=== RECORDS TO PROCESS ===
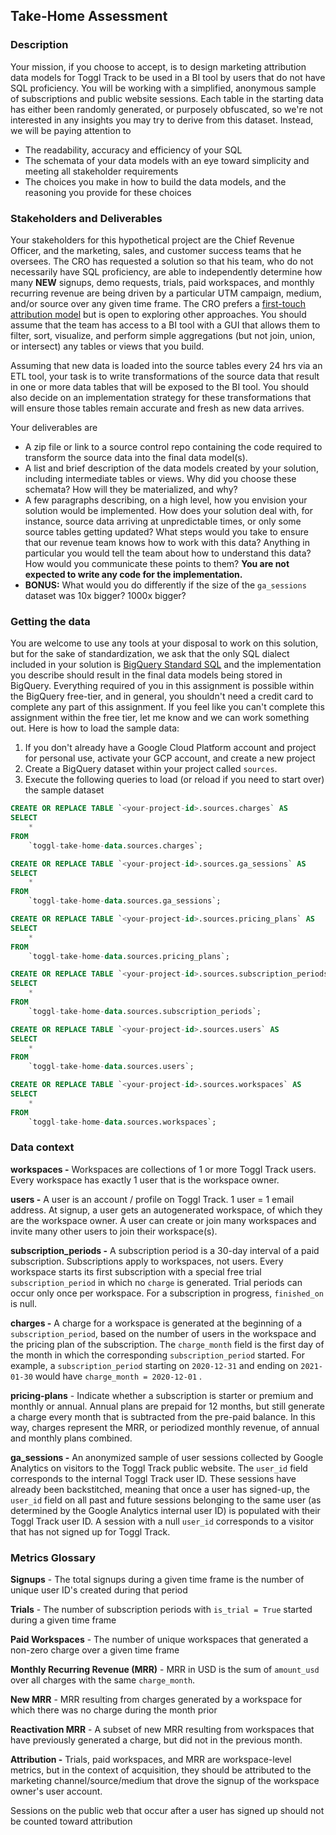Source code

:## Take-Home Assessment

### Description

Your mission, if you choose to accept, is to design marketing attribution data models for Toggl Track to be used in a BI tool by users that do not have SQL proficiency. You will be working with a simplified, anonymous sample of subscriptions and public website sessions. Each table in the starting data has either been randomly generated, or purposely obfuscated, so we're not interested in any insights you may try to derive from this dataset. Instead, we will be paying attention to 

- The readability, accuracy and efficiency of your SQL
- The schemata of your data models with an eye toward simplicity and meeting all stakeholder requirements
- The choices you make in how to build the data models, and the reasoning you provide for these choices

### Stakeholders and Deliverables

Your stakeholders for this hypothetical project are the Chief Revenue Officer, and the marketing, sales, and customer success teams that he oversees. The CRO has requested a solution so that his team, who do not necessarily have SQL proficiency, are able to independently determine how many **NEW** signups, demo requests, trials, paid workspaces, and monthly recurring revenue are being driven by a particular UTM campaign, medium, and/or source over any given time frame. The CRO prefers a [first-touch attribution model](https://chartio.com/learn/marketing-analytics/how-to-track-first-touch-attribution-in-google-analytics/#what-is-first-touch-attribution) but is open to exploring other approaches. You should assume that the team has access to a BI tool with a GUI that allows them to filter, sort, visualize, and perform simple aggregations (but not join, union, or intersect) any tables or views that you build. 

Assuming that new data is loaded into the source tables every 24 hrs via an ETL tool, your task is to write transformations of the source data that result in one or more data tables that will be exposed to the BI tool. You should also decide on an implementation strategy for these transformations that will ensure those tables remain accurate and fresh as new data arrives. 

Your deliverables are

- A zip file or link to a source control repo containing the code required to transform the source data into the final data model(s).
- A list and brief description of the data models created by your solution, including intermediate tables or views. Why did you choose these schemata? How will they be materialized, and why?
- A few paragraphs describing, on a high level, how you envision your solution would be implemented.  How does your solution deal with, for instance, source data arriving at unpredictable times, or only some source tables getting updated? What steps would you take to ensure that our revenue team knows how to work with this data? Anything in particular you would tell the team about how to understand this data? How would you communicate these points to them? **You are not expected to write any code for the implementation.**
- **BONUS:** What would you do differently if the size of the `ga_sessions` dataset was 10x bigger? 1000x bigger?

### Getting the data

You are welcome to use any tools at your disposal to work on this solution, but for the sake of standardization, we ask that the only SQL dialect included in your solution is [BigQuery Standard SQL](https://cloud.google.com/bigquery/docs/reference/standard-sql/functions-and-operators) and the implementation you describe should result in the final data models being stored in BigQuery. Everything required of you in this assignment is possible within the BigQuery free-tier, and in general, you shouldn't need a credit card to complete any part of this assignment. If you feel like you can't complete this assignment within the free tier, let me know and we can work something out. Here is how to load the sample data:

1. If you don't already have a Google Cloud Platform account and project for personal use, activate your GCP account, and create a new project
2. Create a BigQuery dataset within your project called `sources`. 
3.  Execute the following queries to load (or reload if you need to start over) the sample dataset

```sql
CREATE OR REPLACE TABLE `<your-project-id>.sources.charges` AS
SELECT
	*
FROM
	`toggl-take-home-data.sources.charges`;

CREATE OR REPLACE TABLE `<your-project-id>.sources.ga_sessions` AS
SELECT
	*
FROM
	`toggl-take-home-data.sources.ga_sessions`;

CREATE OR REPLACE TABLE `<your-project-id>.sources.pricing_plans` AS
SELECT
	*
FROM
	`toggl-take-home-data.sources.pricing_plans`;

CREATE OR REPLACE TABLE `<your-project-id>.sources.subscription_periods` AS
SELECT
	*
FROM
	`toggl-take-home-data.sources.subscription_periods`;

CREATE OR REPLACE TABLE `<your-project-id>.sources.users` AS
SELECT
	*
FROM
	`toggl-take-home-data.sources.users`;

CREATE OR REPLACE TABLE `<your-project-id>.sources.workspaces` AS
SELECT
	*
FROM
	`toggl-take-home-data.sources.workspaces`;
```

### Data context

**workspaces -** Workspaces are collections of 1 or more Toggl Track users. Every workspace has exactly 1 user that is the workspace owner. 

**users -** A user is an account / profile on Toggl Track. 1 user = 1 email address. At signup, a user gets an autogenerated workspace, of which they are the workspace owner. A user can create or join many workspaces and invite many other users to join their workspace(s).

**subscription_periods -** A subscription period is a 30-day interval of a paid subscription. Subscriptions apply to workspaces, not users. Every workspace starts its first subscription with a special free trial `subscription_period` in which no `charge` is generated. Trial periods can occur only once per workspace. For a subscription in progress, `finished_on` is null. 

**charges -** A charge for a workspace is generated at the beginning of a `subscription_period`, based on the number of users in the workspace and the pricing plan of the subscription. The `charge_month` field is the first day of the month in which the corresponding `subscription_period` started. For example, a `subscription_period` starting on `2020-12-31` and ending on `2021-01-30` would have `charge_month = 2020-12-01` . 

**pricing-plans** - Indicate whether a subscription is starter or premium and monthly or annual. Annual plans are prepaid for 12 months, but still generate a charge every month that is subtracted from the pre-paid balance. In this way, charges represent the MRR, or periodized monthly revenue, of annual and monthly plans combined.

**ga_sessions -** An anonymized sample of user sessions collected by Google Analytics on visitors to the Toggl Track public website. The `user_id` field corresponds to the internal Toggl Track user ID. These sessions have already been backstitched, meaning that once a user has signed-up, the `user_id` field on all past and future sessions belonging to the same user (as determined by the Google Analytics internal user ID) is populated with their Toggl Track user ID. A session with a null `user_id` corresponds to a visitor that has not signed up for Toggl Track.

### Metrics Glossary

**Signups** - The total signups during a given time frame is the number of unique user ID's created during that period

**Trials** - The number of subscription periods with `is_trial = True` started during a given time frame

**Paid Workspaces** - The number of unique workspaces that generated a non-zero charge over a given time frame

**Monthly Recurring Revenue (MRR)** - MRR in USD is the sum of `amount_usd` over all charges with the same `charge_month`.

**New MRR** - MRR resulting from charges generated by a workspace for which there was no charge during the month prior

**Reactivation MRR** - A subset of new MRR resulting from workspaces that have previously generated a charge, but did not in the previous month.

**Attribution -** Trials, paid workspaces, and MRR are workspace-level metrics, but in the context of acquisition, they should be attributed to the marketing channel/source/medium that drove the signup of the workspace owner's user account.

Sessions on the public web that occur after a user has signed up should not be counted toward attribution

* * *

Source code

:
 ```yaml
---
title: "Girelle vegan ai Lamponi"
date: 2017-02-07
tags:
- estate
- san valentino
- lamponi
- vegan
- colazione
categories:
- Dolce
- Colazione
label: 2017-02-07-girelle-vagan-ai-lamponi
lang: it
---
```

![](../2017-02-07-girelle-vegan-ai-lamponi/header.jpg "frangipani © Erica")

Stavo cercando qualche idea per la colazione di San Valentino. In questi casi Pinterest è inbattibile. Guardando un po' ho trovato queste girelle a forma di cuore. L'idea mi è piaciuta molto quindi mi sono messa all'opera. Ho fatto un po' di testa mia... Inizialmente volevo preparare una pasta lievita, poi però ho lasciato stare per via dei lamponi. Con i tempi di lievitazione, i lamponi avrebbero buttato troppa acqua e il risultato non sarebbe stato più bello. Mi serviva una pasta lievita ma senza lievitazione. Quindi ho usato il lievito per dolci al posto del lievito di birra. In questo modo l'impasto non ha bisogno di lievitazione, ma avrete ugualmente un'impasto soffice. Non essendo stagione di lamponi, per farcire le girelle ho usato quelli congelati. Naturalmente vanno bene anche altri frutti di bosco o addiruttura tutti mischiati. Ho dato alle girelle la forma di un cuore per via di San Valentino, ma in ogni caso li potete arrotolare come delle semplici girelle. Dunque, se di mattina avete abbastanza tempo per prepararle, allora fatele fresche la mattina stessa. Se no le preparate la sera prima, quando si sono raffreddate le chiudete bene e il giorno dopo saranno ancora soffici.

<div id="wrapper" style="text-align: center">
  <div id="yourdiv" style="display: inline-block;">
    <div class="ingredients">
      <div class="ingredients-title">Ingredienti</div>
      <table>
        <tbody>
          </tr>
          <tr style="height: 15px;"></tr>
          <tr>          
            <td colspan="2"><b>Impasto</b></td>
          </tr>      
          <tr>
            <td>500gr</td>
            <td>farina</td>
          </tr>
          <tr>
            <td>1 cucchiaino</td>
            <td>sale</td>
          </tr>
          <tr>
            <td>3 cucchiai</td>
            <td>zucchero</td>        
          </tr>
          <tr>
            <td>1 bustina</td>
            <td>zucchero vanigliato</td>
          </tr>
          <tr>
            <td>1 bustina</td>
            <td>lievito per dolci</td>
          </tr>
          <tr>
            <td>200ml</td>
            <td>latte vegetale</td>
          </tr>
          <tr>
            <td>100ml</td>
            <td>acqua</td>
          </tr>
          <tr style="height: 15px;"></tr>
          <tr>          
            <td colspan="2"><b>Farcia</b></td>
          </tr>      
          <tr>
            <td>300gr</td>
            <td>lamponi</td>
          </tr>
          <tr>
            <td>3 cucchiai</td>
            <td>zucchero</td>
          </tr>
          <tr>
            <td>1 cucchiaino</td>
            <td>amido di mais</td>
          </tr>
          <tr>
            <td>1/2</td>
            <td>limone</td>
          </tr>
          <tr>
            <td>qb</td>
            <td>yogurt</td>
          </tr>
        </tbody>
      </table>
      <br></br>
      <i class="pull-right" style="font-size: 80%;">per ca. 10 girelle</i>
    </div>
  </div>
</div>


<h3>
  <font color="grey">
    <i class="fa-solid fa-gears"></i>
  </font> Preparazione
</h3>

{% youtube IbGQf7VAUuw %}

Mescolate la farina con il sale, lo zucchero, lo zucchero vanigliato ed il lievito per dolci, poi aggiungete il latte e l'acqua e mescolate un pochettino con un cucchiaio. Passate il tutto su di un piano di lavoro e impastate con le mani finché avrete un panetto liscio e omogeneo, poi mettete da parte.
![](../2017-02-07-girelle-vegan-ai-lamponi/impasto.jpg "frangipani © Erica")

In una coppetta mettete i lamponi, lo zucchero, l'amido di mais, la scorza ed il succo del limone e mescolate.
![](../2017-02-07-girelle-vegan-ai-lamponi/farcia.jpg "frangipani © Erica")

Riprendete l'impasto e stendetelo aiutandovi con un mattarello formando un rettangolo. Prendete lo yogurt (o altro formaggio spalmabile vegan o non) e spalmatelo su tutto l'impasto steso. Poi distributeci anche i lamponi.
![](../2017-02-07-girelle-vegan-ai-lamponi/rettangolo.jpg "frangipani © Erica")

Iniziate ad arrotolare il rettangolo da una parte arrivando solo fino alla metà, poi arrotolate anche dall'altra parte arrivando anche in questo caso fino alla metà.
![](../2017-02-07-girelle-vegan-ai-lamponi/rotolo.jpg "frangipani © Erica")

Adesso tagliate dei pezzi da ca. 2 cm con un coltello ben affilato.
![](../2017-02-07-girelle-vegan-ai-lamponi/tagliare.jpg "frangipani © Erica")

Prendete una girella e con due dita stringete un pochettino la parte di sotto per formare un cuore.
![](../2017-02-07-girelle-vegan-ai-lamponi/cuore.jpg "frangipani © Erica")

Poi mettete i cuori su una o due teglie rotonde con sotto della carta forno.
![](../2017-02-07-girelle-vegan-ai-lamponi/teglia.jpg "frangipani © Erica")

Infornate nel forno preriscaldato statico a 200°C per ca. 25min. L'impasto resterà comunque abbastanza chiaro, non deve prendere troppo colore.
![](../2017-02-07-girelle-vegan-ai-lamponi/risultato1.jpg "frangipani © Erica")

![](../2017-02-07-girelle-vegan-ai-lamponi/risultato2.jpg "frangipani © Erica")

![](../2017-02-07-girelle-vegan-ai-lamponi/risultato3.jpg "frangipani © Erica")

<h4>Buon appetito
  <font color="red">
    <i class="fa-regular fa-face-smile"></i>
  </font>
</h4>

* * *

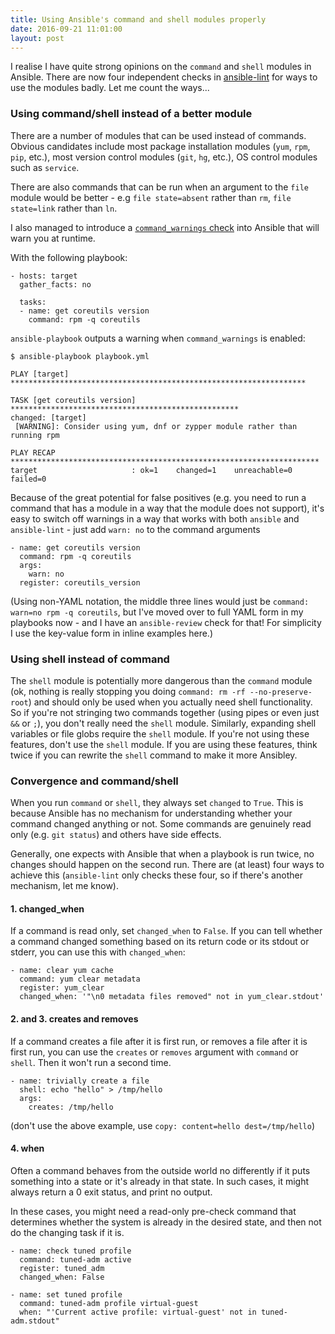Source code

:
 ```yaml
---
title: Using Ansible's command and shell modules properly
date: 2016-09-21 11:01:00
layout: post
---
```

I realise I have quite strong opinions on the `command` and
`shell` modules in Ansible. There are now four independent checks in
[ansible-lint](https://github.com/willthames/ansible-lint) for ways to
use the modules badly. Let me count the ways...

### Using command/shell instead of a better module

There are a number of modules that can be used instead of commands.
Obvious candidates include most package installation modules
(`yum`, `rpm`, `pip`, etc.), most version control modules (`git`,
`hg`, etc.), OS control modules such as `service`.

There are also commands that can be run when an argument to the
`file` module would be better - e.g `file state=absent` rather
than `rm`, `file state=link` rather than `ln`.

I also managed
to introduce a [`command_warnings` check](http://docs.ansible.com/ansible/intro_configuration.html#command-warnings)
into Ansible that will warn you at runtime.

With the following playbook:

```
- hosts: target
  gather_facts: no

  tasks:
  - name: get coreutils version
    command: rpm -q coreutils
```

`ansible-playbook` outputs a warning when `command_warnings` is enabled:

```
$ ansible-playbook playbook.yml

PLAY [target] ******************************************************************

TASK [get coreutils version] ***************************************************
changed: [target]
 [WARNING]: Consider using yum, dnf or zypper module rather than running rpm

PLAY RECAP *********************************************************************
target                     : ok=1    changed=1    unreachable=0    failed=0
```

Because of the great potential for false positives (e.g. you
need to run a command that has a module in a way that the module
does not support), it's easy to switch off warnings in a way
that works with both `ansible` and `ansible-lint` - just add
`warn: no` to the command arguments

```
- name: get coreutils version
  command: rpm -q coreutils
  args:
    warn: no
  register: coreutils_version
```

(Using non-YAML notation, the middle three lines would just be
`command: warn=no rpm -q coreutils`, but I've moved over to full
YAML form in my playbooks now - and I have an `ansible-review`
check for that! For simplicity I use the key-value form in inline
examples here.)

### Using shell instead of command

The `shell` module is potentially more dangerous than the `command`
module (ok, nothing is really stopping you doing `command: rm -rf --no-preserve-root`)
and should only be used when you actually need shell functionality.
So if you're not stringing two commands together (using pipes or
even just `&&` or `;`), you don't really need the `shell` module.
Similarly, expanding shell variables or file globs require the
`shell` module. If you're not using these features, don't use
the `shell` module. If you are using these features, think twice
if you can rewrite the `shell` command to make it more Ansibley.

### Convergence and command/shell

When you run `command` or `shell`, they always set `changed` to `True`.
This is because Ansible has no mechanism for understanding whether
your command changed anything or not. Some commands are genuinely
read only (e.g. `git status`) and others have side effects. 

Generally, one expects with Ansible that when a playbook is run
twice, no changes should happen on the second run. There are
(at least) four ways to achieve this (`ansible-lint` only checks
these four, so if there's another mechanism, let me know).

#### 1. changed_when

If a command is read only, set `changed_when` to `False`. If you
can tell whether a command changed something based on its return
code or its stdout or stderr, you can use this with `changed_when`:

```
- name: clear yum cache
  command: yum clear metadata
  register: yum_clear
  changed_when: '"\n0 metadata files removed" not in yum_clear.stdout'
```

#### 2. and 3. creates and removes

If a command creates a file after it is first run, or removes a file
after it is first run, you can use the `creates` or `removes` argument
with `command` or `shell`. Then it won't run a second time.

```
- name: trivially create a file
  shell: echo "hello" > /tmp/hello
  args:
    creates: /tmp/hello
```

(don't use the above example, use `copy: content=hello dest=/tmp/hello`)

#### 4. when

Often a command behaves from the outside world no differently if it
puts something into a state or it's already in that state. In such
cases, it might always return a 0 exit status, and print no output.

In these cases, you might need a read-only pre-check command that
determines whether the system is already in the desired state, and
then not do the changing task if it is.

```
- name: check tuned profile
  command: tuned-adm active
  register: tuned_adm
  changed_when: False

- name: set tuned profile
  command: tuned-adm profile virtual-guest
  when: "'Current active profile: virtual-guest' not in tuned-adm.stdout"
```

=== PROBLEM ===
Using the listing above, copy exactly the line that contains "the sample dataset", the line that contains "is the workspace owner.", and each line that falls between them.

=== ANSWER FOR THIS EXERCISE ===
3.  Execute the following queries to load (or reload if you need to start over) the sample dataset

```sql
CREATE OR REPLACE TABLE `<your-project-id>.sources.charges` AS
SELECT
	*
FROM
	`toggl-take-home-data.sources.charges`;

CREATE OR REPLACE TABLE `<your-project-id>.sources.ga_sessions` AS
SELECT
	*
FROM
	`toggl-take-home-data.sources.ga_sessions`;

CREATE OR REPLACE TABLE `<your-project-id>.sources.pricing_plans` AS
SELECT
	*
FROM
	`toggl-take-home-data.sources.pricing_plans`;

CREATE OR REPLACE TABLE `<your-project-id>.sources.subscription_periods` AS
SELECT
	*
FROM
	`toggl-take-home-data.sources.subscription_periods`;

CREATE OR REPLACE TABLE `<your-project-id>.sources.users` AS
SELECT
	*
FROM
	`toggl-take-home-data.sources.users`;

CREATE OR REPLACE TABLE `<your-project-id>.sources.workspaces` AS
SELECT
	*
FROM
	`toggl-take-home-data.sources.workspaces`;
```

### Data context

**workspaces -** Workspaces are collections of 1 or more Toggl Track users. Every workspace has exactly 1 user that is the workspace owner. 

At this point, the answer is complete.